In a letter Wednesday, American’s Doug Parker, Delta’s Ed Bastian and United’s Oscar Munoz restated their allegation that the Gulf carriers have accepted more than $50 billion in illegal state subsidies from their home countries Qatar and United Arab Emirates since 2004.
“The subsidies allow the Gulf carriers to operate without concern for turning a profit, unlike U.S. airlines, and therefore focus entirely on stripping market share and driving out competition,” the executives wrote. “The subsidy-enabled capacity dumping by the Gulf carriers has nearly eliminated U.S. carrier service to the Middle East and India.”
The Gulf carriers deny that they have received such subsidies. And while the Big 3 U.S. airlines have long asked for a block on route expansion into the U.S. for the Gulf carriers, that position is far from unanimous among U.S. airlines. JetBlue, Hawaiian and the cargo carriers FedEx and Atlas Air Worldwide have joined together in opposition to the Big 3.

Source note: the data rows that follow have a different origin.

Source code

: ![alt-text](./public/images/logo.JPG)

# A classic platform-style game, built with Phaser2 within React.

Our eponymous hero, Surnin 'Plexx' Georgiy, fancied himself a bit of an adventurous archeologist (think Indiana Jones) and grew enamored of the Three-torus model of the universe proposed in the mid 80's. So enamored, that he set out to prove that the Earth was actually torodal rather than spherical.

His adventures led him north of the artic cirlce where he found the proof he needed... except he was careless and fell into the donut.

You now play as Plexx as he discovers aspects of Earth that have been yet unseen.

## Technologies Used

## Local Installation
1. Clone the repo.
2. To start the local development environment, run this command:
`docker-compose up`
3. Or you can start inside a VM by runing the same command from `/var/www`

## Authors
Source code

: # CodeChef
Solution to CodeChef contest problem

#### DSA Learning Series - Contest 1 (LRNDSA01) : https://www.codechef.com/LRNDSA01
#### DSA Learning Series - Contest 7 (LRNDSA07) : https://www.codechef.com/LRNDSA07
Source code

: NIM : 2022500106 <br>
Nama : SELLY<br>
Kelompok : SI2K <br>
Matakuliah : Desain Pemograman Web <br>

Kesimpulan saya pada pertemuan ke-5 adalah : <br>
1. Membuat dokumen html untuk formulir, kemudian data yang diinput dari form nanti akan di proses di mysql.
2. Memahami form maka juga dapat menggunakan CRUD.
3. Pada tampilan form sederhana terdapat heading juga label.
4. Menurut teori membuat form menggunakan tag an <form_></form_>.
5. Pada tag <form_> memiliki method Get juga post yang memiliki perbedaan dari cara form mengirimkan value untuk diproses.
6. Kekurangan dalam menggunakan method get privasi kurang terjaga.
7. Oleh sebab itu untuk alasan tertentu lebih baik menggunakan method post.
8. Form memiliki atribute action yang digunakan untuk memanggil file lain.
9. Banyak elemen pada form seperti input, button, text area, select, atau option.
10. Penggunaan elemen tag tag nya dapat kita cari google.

Meanwhile, the Partnership for Fair & Open Skies, which is comprised of the Big 3 as well as seven airline unions, looked askance at a Bloomberg report that Etihad CEO James Hogan had said the Abu Dhabi-based carrier won’t add more routes to the U.S.
“Hogan appears to think that the United States should be willing to accept the status quo and just move on. He’s wrong,” the partnership’s chief spokeswoman, Jill Zuckman, said in prepared remarks. “The United States should not tolerate this rule-breaking, bad behavior by the UAE and Qatar that hurts U.S. airlines and costs American jobs.”